Non, ce comportement humain n’est pas lié à la télévision. Et débattre si La ferme célébrités ou Secret Story est une émission dangereuse n’avait ici aucun intérêt, ou, du moins, réduisait la portée du message. Ce que Milgram avait prouvé dans les années 60, c’est que, sans aucune motivation (même pas pécuniaire, contrairement à ce qu’on a vu hier), ni aucune pression hormis les directives neutres d’un inconnu habillé en blouse blanche, l’humain était capable de n’importe quoi.
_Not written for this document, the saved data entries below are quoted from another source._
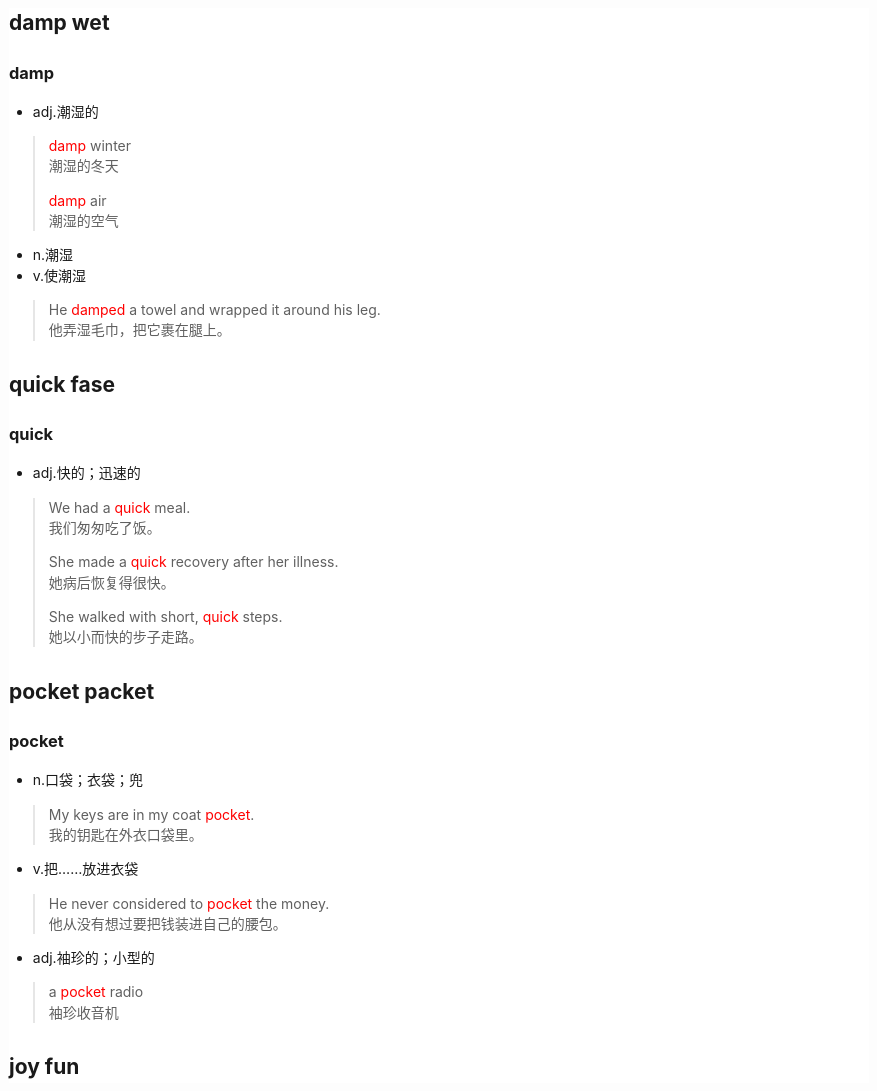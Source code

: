 ## damp wet

### damp

- adj.潮湿的

><font style="color:red">damp</font> winter  
>潮湿的冬天
>
><font style="color:red">damp</font> air  
>潮湿的空气

- n.潮湿
- v.使潮湿

>He <font style="color:red">damped</font> a towel and wrapped it around his leg.  
>他弄湿毛巾，把它裹在腿上。

## quick fase

### quick

- adj.快的；迅速的

>We had a <font style="color:red">quick</font> meal.  
>我们匆匆吃了饭。
>
>She made a <font style="color:red">quick</font> recovery after her illness.  
>她病后恢复得很快。
>
>She walked with short, <font style="color:red">quick</font> steps.  
>她以小而快的步子走路。

## pocket packet

### pocket

- n.口袋；衣袋；兜

>My keys are in my coat <font style="color:red">pocket</font>.  
>我的钥匙在外衣口袋里。

- v.把……放进衣袋

>He never considered to <font style="color:red">pocket</font> the money.  
>他从没有想过要把钱装进自己的腰包。

- adj.袖珍的；小型的

>a <font style="color:red">pocket</font> radio  
>袖珍收音机

## joy fun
Constat en tout cas terrifiant, mais qui permet de comprendre bien des hérésies… Une des rares intervenantes intéressantes d’hier rappelait qu’en parallèle de l’expérience de Milgram se tenaient les derniers procès contre les nazis responsables des exterminations de la seconde guerre mondiale. Beaucoup utilisaient l’argumentaire : « Je ne suis pas responsable, je n’ai fait qu’obéir aux ordres ». Là où beaucoup y voyaient une stratégie de défense, peut-être faut il y voir une réalité… qui est finalement encore plus grave, et tout à fait terrifiante !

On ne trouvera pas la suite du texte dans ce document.